## Exercise description
Filter this material down to the lines that hold "Blekinge", copying each one.

## Listed records

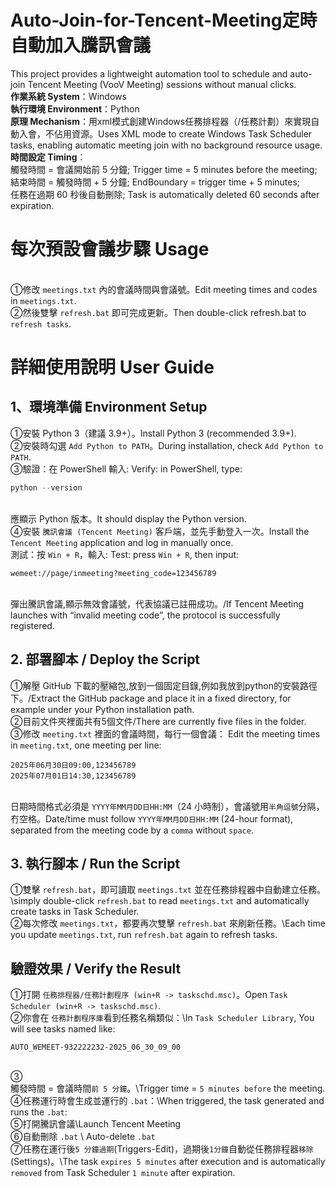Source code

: # Auto-Join-for-Tencent-Meeting定時自動加入騰訊會議
This project provides a lightweight automation tool to schedule and auto-join Tencent Meeting (VooV Meeting) sessions without manual clicks.
<br>**作業系統  System**：Windows
<br>**執行環境  Environment**：Python
<br>**原理  Mechanism**：用xml模式創建Windows任務排程器（/任務計劃）來實現自動入會，不佔用資源。Uses XML mode to create Windows Task Scheduler tasks, enabling automatic meeting join with no background resource usage.
<br>**時間設定  Timing**：
<br>觸發時間 = 會議開始前 5 分鐘; Trigger time = 5 minutes before the meeting; 
<br>結束時間 = 觸發時間 + 5 分鐘; EndBoundary = trigger time + 5 minutes; 
<br>任務在過期 60 秒後自動刪除; Task is automatically deleted 60 seconds after expiration.
# 每次預設會議步驟  Usage
<br>①修改 `meetings.txt` 內的會議時間與會議號。Edit meeting times and codes in `meetings.txt`.
<br>②然後雙擊 `refresh.bat` 即可完成更新。Then double-click refresh.bat to `refresh tasks`.
# 詳細使用說明  User Guide
## 1、環境準備  Environment Setup
①安裝 Python 3（建議 3.9+）。Install Python 3 (recommended 3.9+).
<br>②安裝時勾選 `Add Python to PATH`。During installation, check `Add Python to PATH`.
<br>③驗證：在 PowerShell 輸入:  Verify: in PowerShell, type: 
```powershell  
python --version
```
<br>應顯示 Python 版本。It should display the Python version.
<br>④安裝 `騰訊會議 (Tencent Meeting)` 客戶端，並先手動登入一次。Install the `Tencent Meeting` application and log in manually once.
<br>測試：按 `Win + R`，輸入:  Test: press `Win + R`, then input:
```text
wemeet://page/inmeeting?meeting_code=123456789
```
<br>彈出騰訊會議,顯示無效會議號，代表協議已註冊成功。/If Tencent Meeting launches with “invalid meeting code”, the protocol is successfully registered.
## 2. 部署腳本 / Deploy the Script
①解壓 GitHub 下載的壓縮包,放到一個固定目錄,例如我放到python的安裝路徑下。/Extract the GitHub package and place it in a fixed directory, for example under your Python installation path.
<br>②目前文件夾裡面共有5個文件/There are currently five files in the folder.
<br>③修改 `meeting.txt` 裡面的會議時間，每行一個會議：  Edit the meeting times in `meeting.txt`, one meeting per line:
```text
2025年06月30日09:00,123456789
2025年07月01日14:30,123456789
```
<br>日期時間格式必須是 `YYYY年MM月DD日HH:MM`（24 小時制），會議號用`半角逗號`分隔，冇空格。Date/time must follow `YYYY年MM月DD日HH:MM` (24-hour format), separated from the meeting code by a `comma` without `space`.
## 3. 執行腳本 / Run the Script
①雙擊 `refresh.bat`，即可讀取 `meetings.txt` 並在任務排程器中自動建立任務。\simply double-click `refresh.bat` to read `meetings.txt` and automatically create tasks in Task Scheduler.
<br>②每次修改 `meetings.txt`，都要再次雙擊 `refresh.bat` 來刷新任務。\Each time you update `meetings.txt`, run `refresh.bat` again to refresh tasks.
## 驗證效果 / Verify the Result
①打開 `任務排程器/任務計劃程序 (win+R -> taskschd.msc)`。Open `Task Scheduler (win+R -> taskschd.msc)`.
<br>②你會在 `任務計劃程序庫`看到任務名稱類似：\In `Task Scheduler Library`, You will see tasks named like:
```text
AUTO_WEMEET-932222232-2025_06_30_09_00
```
<br>③<br>觸發時間 = 會議時間`前 5 分鐘`。\Trigger time = `5 minutes before` the meeting.
<br>④任務運行時會生成並運行的 `.bat`：\When triggered, the task generated and runs the `.bat`:
<br>⑤打開騰訊會議\Launch Tencent Meeting
<br>⑥自動刪除 `.bat` \ Auto-delete `.bat`
<br>⑦任務在運行後`5 分鐘過期`(Triggers-Edit)，過期後`1分鐘`自動從任務排程器`移除`(Settings)。\The task `expires 5 minutes` after execution and is automatically `removed` from Task Scheduler `1 minute` after expiration.
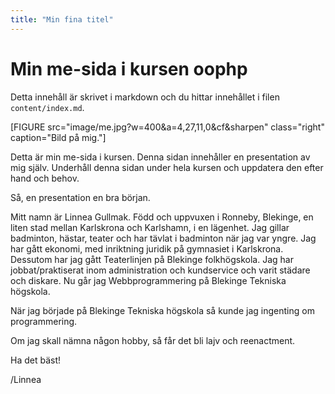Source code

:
 ```yaml
---
title: "Min fina titel"
---
```

Min me-sida i kursen oophp
=========================

Detta innehåll är skrivet i markdown och du hittar innehållet i filen `content/index.md`.

[FIGURE src="image/me.jpg?w=400&a=4,27,11,0&cf&sharpen" class="right" caption="Bild på mig."]

Detta är min me-sida i kursen. Denna sidan innehåller en presentation av mig själv. Underhåll denna sidan under hela kursen och uppdatera den efter hand och behov.

Så, en presentation en bra början.

Mitt namn är Linnea Gullmak. Född och uppvuxen i Ronneby, Blekinge, en liten stad mellan Karlskrona och Karlshamn, i en lägenhet. Jag gillar badminton, hästar, teater och har tävlat i badminton när jag var yngre. Jag har gått ekonomi, med inriktning juridik på gymnasiet i Karlskrona. Dessutom har jag gått Teaterlinjen på Blekinge folkhögskola. Jag har jobbat/praktiserat inom administration och kundservice och varit städare och diskare. Nu går jag Webbprogrammering på Blekinge Tekniska högskola.

När jag började på Blekinge Tekniska högskola så kunde jag ingenting om programmering.

Om jag skall nämna någon hobby, så får det bli lajv och reenactment.

Ha det bäst!

/Linnea
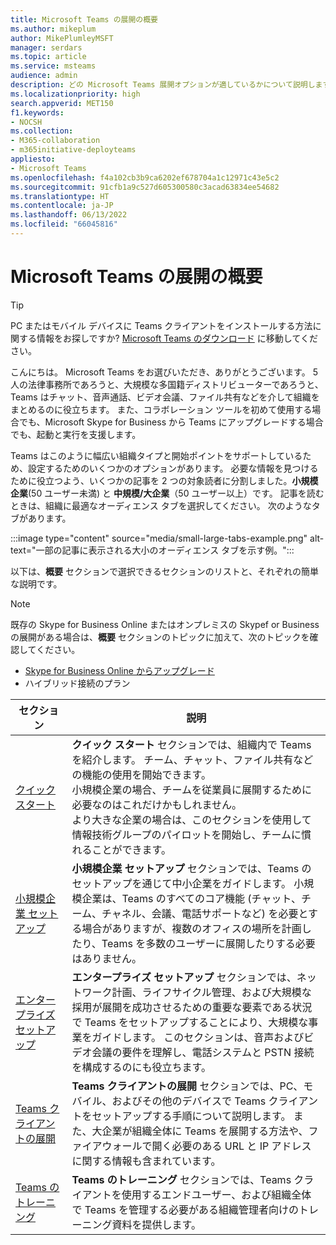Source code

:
 ```yaml
---
title: Microsoft Teams の展開の概要
ms.author: mikeplum
author: MikePlumleyMSFT
manager: serdars
ms.topic: article
ms.service: msteams
audience: admin
description: どの Microsoft Teams 展開オプションが適しているかについて説明します。
ms.localizationpriority: high
search.appverid: MET150
f1.keywords:
- NOCSH
ms.collection:
- M365-collaboration
- m365initiative-deployteams
appliesto:
- Microsoft Teams
ms.openlocfilehash: f4a102cb3b9ca6202ef678704a1c12971c43e5c2
ms.sourcegitcommit: 91cfb1a9c527d605300580c3acad63834ee54682
ms.translationtype: HT
ms.contentlocale: ja-JP
ms.lasthandoff: 06/13/2022
ms.locfileid: "66045816"
---
```

# <a name="microsoft-teams-deployment-overview"></a>Microsoft Teams の展開の概要

> [!TIP]
> PC またはモバイル デバイスに Teams クライアントをインストールする方法に関する情報をお探しですか? [Microsoft Teams のダウンロード](https://www.microsoft.com/microsoft-teams/download-app) に移動してください。

こんにちは。 Microsoft Teams をお選びいただき、ありがとうございます。 5 人の法律事務所であろうと、大規模な多国籍ディストリビューターであろうと、Teams はチャット、音声通話、ビデオ会議、ファイル共有などを介して組織をまとめるのに役立ちます。 また、コラボレーション ツールを初めて使用する場合でも、Microsoft Skype for Business から Teams にアップグレードする場合でも、起動と実行を支援します。

Teams はこのように幅広い組織タイプと開始ポイントをサポートしているため、設定するためのいくつかのオプションがあります。 必要な情報を見つけるために役立つよう、いくつかの記事を 2 つの対象読者に分割しました。**小規模企業**(50 ユーザー未満) と **中規模/大企業**（50 ユーザー以上）です。 記事を読むときは、組織に最適なオーディエンス タブを選択してください。 次のようなタブがあります。

:::image type="content" source="media/small-large-tabs-example.png" alt-text="一部の記事に表示される大小のオーディエンス タブを示す例。":::

以下は、**概要** セクションで選択できるセクションのリストと、それぞれの簡単な説明です。

> [!NOTE]
> 既存の Skype for Business Online またはオンプレミスの Skypef or Business の展開がある場合は、**概要** セクションのトピックに加えて、次のトピックを確認してください。
>
> - [Skype for Business Online からアップグレード](upgrade-start-here.md)
> - ハイブリッド接続のプラン

|セクション  |説明  |
|---------|---------|
|[クイック スタート](get-started-with-teams-quick-start.md)     | **クイック スタート** セクションでは、組織内で Teams を紹介します。 チーム、チャット、ファイル共有などの機能の使用を開始できます。 <br>小規模企業の場合、チームを従業員に展開するために必要なのはこれだけかもしれません。 <br>より大きな企業の場合は、このセクションを使用して情報技術グループのパイロットを開始し、チームに慣れることができます。        |
|[小規模企業 セットアップ](deploy-small-business.md)| **小規模企業 セットアップ** セクションでは、Teams のセットアップを通じて中小企業をガイドします。 小規模企業は、Teams のすべてのコア機能 (チャット、チーム、チャネル、会議、電話サポートなど) を必要とする場合がありますが、複数のオフィスの場所を計画したり、Teams を多数のユーザーに展開したりする必要はありません。
|[エンタープライズ セットアップ](deploy-enterprise-overview.md)     | **エンタープライズ セットアップ** セクションでは、ネットワーク計画、ライフサイクル管理、および大規模な採用が展開を成功させるための重要な要素である状況で Teams をセットアップすることにより、大規模な事業をガイドします。 このセクションは、音声およびビデオ会議の要件を理解し、電話システムと PSTN 接続を構成するのにも役立ちます。         |
|[Teams クライアントの展開](get-clients.md)     | **Teams クライアントの展開** セクションでは、PC、モバイル、およびその他のデバイスで Teams クライアントをセットアップする手順について説明します。 また、大企業が組織全体に Teams を展開する方法や、ファイアウォールで開く必要のある URL と IP アドレスに関する情報も含まれています。       |
|[Teams のトレーニング](training-microsoft-teams-landing-page.md)     | **Teams のトレーニング** セクションでは、Teams クライアントを使用するエンドユーザー、および組織全体で Teams を管理する必要がある組織管理者向けのトレーニング資料を提供します。        |
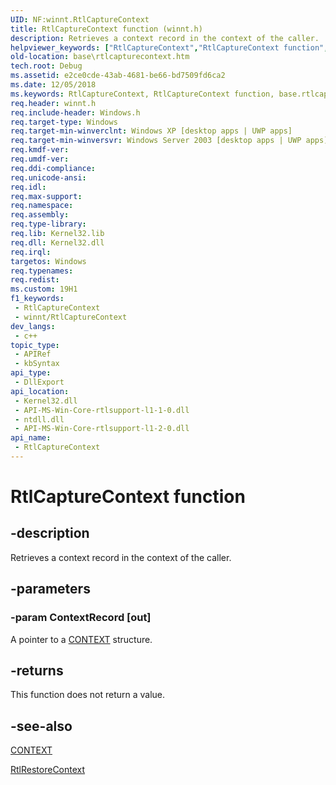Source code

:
 ```yaml
---
UID: NF:winnt.RtlCaptureContext
title: RtlCaptureContext function (winnt.h)
description: Retrieves a context record in the context of the caller.
helpviewer_keywords: ["RtlCaptureContext","RtlCaptureContext function","base.rtlcapturecontext","winnt/RtlCaptureContext"]
old-location: base\rtlcapturecontext.htm
tech.root: Debug
ms.assetid: e2ce0cde-43ab-4681-be66-bd7509fd6ca2
ms.date: 12/05/2018
ms.keywords: RtlCaptureContext, RtlCaptureContext function, base.rtlcapturecontext, winnt/RtlCaptureContext
req.header: winnt.h
req.include-header: Windows.h
req.target-type: Windows
req.target-min-winverclnt: Windows XP [desktop apps | UWP apps]
req.target-min-winversvr: Windows Server 2003 [desktop apps | UWP apps]
req.kmdf-ver: 
req.umdf-ver: 
req.ddi-compliance: 
req.unicode-ansi: 
req.idl: 
req.max-support: 
req.namespace: 
req.assembly: 
req.type-library: 
req.lib: Kernel32.lib
req.dll: Kernel32.dll
req.irql: 
targetos: Windows
req.typenames: 
req.redist: 
ms.custom: 19H1
f1_keywords:
 - RtlCaptureContext
 - winnt/RtlCaptureContext
dev_langs:
 - c++
topic_type:
 - APIRef
 - kbSyntax
api_type:
 - DllExport
api_location:
 - Kernel32.dll
 - API-MS-Win-Core-rtlsupport-l1-1-0.dll
 - ntdll.dll
 - API-MS-Win-Core-rtlsupport-l1-2-0.dll
api_name:
 - RtlCaptureContext
---
```


# RtlCaptureContext function


## -description

Retrieves a 
   context record in the context of the caller.

## -parameters

### -param ContextRecord [out]

A pointer to a <a href="/windows/desktop/api/winnt/ns-winnt-arm64_nt_context">CONTEXT</a> structure.

## -returns

This function does not return a value.

## -see-also

<a href="/windows/desktop/api/winnt/ns-winnt-arm64_nt_context">CONTEXT</a>



<a href="/windows/desktop/api/winnt/nf-winnt-rtlrestorecontext">RtlRestoreContext</a>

## Answer box
Mitt namn är Linnea Gullmak. Född och uppvuxen i Ronneby, Blekinge, en liten stad mellan Karlskrona och Karlshamn, i en lägenhet. Jag gillar badminton, hästar, teater och har tävlat i badminton när jag var yngre. Jag har gått ekonomi, med inriktning juridik på gymnasiet i Karlskrona. Dessutom har jag gått Teaterlinjen på Blekinge folkhögskola. Jag har jobbat/praktiserat inom administration och kundservice och varit städare och diskare. Nu går jag Webbprogrammering på Blekinge Tekniska högskola.
När jag började på Blekinge Tekniska högskola så kunde jag ingenting om programmering.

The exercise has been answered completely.